=== What this task involves ===
Repeat nothing but the lines below running from the one containing "220 Ohm resistors" to the one containing "SPST tactile switch". Keep both end lines.

=== Dataset records ===
+ + + + + + +

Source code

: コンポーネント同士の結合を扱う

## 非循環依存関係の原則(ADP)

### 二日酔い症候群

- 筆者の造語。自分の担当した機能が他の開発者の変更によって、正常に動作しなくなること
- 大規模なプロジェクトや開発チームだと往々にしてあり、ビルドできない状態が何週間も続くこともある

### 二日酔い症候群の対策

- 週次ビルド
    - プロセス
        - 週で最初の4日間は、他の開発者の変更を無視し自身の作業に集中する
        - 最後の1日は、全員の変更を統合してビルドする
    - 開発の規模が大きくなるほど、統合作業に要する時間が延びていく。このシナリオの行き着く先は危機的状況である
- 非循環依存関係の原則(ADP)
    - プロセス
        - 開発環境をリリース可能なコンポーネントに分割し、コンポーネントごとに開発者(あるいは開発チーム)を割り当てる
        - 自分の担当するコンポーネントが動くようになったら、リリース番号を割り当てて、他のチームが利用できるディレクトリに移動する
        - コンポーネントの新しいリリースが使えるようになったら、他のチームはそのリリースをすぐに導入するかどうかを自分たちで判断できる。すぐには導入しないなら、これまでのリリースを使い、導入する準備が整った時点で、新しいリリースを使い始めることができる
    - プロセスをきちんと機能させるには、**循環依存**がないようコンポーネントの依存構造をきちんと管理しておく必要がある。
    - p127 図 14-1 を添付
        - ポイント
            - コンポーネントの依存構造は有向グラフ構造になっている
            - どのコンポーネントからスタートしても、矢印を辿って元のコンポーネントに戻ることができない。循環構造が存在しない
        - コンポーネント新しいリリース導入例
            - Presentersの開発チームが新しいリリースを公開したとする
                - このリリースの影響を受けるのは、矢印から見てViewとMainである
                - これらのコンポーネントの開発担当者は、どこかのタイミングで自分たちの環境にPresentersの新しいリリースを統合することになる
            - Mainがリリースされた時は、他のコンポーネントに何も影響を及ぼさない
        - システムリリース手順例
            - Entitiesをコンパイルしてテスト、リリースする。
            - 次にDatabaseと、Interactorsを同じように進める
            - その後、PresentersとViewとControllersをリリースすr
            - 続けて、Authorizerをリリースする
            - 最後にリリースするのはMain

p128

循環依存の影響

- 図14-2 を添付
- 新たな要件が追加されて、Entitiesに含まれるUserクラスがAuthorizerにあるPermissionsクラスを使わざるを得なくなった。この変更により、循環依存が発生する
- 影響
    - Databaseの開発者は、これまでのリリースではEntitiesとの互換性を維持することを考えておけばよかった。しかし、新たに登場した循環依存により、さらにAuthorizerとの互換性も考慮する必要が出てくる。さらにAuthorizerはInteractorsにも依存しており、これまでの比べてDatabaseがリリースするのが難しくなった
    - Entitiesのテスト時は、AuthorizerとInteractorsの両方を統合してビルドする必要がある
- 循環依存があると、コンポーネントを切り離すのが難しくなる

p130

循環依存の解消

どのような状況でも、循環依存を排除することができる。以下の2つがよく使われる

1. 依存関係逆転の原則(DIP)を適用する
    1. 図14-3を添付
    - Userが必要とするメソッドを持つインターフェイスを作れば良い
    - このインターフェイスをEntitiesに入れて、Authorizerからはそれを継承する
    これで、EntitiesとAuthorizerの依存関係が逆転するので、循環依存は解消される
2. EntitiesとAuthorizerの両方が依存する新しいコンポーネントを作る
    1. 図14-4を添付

+ + + + + + +

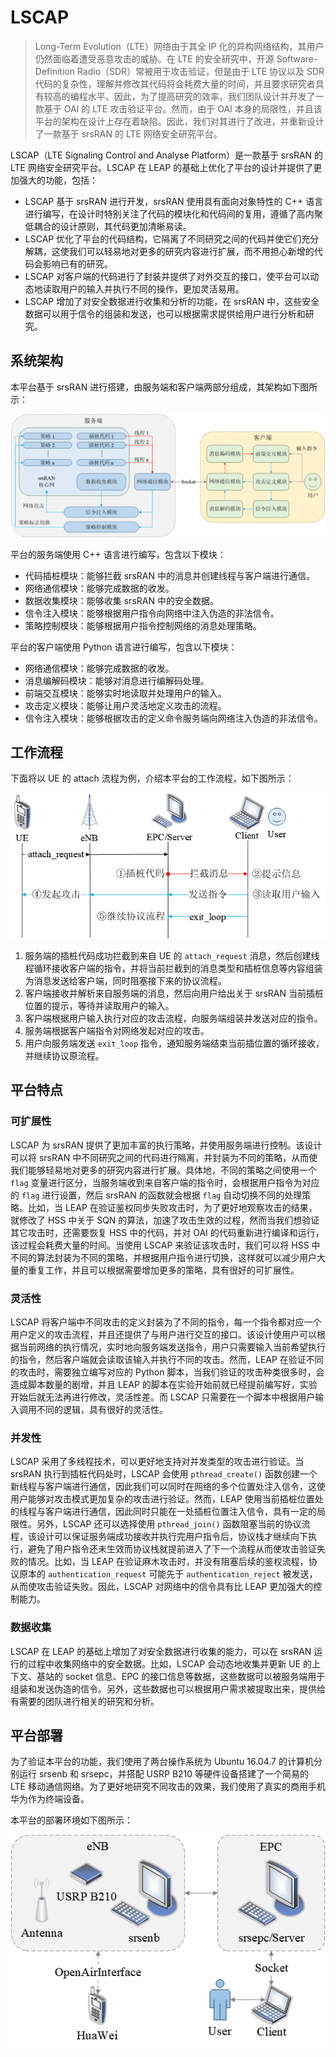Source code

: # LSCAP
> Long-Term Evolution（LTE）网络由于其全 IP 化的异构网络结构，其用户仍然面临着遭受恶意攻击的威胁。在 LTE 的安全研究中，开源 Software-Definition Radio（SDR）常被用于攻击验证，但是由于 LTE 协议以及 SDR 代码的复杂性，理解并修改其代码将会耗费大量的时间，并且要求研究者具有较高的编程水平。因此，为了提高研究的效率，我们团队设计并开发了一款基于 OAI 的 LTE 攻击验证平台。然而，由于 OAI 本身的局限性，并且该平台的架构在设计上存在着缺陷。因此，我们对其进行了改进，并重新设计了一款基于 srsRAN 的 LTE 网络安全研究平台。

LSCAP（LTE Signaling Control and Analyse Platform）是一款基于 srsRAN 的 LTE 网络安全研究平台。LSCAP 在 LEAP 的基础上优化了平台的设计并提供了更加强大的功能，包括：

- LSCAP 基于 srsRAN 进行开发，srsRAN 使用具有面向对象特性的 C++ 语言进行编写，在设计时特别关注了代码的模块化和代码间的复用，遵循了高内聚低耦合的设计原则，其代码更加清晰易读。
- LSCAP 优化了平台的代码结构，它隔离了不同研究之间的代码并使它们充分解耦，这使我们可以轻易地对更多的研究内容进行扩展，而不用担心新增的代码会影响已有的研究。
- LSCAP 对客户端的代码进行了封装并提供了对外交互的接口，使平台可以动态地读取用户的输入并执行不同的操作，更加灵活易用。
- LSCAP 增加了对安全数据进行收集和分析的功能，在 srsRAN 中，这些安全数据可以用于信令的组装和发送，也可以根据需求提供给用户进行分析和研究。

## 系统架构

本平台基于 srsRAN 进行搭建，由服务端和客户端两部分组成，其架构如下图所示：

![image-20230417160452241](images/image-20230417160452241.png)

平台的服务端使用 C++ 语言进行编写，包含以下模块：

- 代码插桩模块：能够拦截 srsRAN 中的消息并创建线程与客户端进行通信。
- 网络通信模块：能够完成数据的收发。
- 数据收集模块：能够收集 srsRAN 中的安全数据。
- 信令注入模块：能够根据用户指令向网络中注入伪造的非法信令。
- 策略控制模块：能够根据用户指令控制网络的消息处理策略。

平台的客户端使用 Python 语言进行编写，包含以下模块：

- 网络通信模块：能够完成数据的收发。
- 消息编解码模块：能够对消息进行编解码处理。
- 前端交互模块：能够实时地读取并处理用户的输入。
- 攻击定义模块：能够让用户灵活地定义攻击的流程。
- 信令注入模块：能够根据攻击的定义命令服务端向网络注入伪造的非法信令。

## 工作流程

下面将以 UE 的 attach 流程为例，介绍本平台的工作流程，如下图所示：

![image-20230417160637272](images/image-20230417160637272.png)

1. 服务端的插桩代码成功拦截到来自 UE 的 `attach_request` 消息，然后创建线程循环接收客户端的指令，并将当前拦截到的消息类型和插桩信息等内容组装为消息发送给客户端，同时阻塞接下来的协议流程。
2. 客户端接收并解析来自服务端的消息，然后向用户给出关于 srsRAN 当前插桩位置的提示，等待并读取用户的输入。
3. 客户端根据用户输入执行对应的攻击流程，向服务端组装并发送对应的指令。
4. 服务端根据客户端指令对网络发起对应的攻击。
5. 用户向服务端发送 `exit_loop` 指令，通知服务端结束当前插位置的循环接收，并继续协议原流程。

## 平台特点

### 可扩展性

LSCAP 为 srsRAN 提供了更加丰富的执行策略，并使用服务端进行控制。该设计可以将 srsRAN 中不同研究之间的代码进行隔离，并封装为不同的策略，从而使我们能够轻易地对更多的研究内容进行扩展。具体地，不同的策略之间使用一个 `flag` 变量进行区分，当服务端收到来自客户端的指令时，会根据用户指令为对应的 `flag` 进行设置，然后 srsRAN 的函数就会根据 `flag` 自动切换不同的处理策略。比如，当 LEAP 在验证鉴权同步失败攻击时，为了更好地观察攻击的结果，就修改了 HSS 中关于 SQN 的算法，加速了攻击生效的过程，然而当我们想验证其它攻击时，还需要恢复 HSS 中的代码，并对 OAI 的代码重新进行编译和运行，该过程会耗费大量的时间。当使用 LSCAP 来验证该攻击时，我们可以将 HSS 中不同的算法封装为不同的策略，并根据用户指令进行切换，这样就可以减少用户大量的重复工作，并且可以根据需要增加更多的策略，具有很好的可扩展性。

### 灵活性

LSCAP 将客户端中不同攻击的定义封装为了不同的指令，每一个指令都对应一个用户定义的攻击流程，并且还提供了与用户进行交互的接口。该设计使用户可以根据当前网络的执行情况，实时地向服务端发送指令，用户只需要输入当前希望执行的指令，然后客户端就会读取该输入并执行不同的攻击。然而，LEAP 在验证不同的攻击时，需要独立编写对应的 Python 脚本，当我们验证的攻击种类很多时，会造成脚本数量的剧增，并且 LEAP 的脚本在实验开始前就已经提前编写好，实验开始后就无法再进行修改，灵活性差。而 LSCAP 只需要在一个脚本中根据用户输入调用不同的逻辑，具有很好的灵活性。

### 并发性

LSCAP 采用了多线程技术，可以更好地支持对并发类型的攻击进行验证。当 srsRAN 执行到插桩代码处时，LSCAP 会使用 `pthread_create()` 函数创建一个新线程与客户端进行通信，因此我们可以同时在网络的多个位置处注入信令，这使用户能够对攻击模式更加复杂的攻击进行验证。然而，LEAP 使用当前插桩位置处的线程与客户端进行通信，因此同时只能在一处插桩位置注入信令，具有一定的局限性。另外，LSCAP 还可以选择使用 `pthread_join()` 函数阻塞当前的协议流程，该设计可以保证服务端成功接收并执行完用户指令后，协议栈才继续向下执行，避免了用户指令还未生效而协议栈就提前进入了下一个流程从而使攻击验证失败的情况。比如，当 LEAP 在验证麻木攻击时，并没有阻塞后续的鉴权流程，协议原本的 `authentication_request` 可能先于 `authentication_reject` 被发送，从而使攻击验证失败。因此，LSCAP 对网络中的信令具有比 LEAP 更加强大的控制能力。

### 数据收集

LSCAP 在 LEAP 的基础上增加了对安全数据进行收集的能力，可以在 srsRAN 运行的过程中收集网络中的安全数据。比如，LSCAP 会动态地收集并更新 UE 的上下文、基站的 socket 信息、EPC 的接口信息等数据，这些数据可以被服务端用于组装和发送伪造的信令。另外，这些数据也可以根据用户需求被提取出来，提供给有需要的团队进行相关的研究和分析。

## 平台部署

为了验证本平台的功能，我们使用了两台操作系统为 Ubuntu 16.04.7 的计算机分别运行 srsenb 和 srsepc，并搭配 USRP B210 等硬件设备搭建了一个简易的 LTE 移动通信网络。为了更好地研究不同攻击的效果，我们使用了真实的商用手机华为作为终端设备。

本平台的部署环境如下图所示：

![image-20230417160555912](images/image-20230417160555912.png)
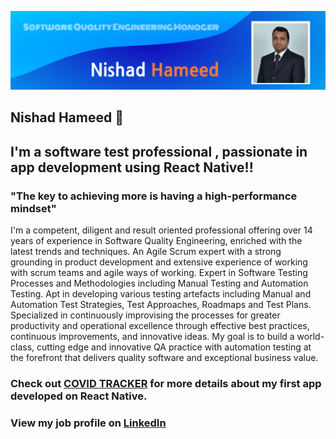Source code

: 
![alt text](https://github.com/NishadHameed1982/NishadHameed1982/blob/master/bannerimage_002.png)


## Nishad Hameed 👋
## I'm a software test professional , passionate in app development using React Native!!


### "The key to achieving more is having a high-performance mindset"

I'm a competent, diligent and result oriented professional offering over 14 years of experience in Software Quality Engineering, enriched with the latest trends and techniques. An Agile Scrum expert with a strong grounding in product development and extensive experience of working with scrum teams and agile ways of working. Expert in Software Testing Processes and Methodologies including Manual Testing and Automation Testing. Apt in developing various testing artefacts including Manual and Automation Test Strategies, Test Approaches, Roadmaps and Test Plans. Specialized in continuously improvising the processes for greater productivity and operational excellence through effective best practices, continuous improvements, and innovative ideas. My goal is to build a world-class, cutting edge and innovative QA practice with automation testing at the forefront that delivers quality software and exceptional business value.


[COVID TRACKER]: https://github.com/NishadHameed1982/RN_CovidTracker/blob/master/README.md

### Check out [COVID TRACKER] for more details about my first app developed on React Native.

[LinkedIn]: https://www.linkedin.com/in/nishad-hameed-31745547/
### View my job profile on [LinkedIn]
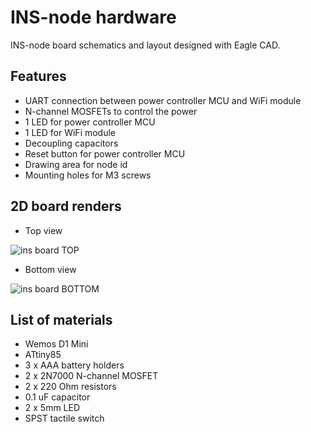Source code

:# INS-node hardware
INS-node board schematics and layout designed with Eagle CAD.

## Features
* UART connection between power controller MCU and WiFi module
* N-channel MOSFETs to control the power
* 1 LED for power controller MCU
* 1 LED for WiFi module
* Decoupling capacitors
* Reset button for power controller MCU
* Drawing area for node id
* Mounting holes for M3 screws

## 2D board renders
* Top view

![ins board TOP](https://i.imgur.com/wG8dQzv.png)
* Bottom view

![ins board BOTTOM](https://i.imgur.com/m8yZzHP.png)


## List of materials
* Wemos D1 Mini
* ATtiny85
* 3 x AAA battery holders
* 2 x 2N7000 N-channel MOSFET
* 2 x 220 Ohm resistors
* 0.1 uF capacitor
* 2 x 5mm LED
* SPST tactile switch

+ + + + + + +

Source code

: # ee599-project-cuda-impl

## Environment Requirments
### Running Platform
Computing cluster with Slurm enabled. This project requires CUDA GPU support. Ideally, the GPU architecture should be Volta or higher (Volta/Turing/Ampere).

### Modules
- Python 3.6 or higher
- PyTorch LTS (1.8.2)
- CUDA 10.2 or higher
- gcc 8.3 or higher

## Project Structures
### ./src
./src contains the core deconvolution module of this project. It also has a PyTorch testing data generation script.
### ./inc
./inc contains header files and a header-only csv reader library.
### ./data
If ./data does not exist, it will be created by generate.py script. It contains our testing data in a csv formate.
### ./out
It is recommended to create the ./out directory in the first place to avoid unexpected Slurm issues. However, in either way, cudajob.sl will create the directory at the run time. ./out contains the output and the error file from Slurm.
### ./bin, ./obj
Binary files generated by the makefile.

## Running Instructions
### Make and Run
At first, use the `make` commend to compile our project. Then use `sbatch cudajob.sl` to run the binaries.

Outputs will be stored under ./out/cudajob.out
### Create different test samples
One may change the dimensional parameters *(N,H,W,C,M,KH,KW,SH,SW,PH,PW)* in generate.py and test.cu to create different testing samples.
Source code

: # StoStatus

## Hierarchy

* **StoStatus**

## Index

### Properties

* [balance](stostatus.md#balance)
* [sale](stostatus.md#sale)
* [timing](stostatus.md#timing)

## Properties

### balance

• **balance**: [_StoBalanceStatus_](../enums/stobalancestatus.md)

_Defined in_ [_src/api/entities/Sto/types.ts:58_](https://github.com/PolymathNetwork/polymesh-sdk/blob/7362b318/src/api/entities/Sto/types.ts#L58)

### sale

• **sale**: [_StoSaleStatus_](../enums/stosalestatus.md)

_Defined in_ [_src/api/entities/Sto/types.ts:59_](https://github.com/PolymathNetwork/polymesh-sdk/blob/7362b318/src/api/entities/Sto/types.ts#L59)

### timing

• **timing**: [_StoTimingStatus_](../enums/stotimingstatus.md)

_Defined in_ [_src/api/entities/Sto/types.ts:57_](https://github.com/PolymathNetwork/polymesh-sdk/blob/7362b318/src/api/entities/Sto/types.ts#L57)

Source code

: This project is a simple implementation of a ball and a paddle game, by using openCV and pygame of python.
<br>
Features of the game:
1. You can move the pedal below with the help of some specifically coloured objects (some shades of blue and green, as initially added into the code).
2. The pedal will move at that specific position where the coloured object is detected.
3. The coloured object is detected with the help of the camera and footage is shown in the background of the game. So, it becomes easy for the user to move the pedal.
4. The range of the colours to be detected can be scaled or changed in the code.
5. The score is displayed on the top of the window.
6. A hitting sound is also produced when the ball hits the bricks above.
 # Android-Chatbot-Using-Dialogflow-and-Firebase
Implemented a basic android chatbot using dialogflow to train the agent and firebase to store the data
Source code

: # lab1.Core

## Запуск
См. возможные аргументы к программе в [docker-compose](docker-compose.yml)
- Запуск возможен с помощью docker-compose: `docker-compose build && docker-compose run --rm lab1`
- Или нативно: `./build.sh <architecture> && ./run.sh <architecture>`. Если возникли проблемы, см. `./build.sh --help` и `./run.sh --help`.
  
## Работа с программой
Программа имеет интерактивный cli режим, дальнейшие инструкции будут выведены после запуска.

+ + + + + + +

=== Answer space ===
* 2 x 220 Ohm resistors
* 0.1 uF capacitor
* 2 x 5mm LED
* SPST tactile switch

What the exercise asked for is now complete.